In the next couple of years Dad had many jobs such as butchers assistant, grocers assistant, builders assistant and a projectionist at the cinema. When he was 16 he got his provisional drivers licence and applied for a job at a laundry. When they asked whether he could drive he replied yes even though he had never driven a car in his life, he was told that he could start on Monday. When he arrived on Monday morning he saw a large van which resembled an ambulance and he was told that an elderly man called Tommy Anderson would be showing him the route. Luckily for Dad Tommy drove first, but around midday he said that Dad could take over. Dad put the shift into first gear and then started jolting down the road like a kangaroo. Eventually he got the hang of it until he had to turn a corner and tried to do this in third gear, he spun round the corner and almost rammed a horse and cart off the road giving both Tommy and the horse a near heart attack. Luckily the roads weren’t very busy in those days and within a short time Dad had learnt to drive and was doing the rounds on his own.

Just before the end of the war the government asked Butlins to take their amusement rides out of storage and to travel around Britain with them to help keep the people away from the coasts and the dangers of sea mines. Dad joined this travelling fair in Hull and travelled for several months around with them working on the dodgem cars and other rides. At the end of the European war he was back in Hull and was able to take part in all the street festivities. He was then offered another job by Butlins, to help get their holiday camp in Filey back in order for the opening of the summer. After a few months he got another job as a Taxi driver in Filey. One evening in August 1945 he went to pick up a young lady at the air force base, when he arrived he was told to go into the mess hall because an important announcement was about to be made. Everyone was listening to the radio, then it was announced that Japan had capitulated and the war was over, it was quiet for a few minutes until it had sunk in and then everyone started clapping and cheering.

Dad worked for a short while longer in Filey and then at the age of 18 he went into the National Service, he spent 6 weeks training in Northern Ireland and then a further 3 months in Cirencester.
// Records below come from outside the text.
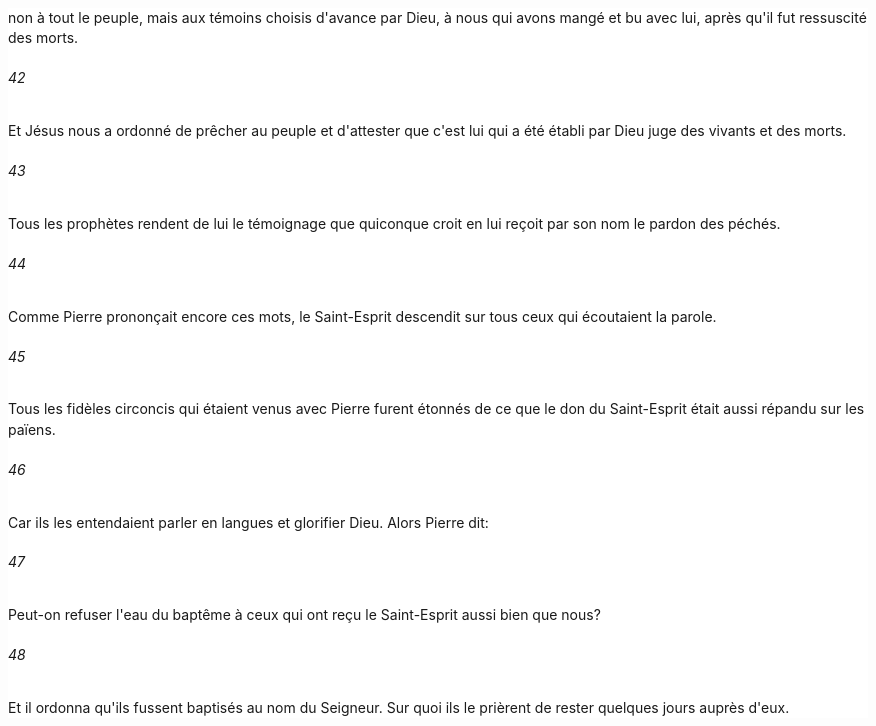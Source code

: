 non à tout le peuple, mais aux témoins choisis d'avance par Dieu, à nous qui avons mangé et bu avec lui, après qu'il fut ressuscité des morts.
###### 42
Et Jésus nous a ordonné de prêcher au peuple et d'attester que c'est lui qui a été établi par Dieu juge des vivants et des morts.
###### 43
Tous les prophètes rendent de lui le témoignage que quiconque croit en lui reçoit par son nom le pardon des péchés.
###### 44
Comme Pierre prononçait encore ces mots, le Saint-Esprit descendit sur tous ceux qui écoutaient la parole.
###### 45
Tous les fidèles circoncis qui étaient venus avec Pierre furent étonnés de ce que le don du Saint-Esprit était aussi répandu sur les païens.
###### 46
Car ils les entendaient parler en langues et glorifier Dieu. Alors Pierre dit:
###### 47
Peut-on refuser l'eau du baptême à ceux qui ont reçu le Saint-Esprit aussi bien que nous?
###### 48
Et il ordonna qu'ils fussent baptisés au nom du Seigneur. Sur quoi ils le prièrent de rester quelques jours auprès d'eux.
After his training he was shipped over to Egypt and got very seasick on the way. Dad didn’t enjoy his time in Egypt, it was dirty and hot and you had to watch out for scorpions, but he did learn to speak the language a little, at least he learned to swear in Arabic. Whilst in Egypt he was diagnosed with a mild form of tuberculosis, so he was sent back to Britain to get better.
After spending some time at a sanatorium Dad returned to Hull and decided to go back to school, he enrolled at the Greg School of typing and shorthand. This must have been one of his best decisions because whilst attending this school he met and fell in love with one of the other students, a young girl called Doreen Orwin. Bob and Doreen married on the 25th March 1950 in St. Peter’s Church in Anlaby.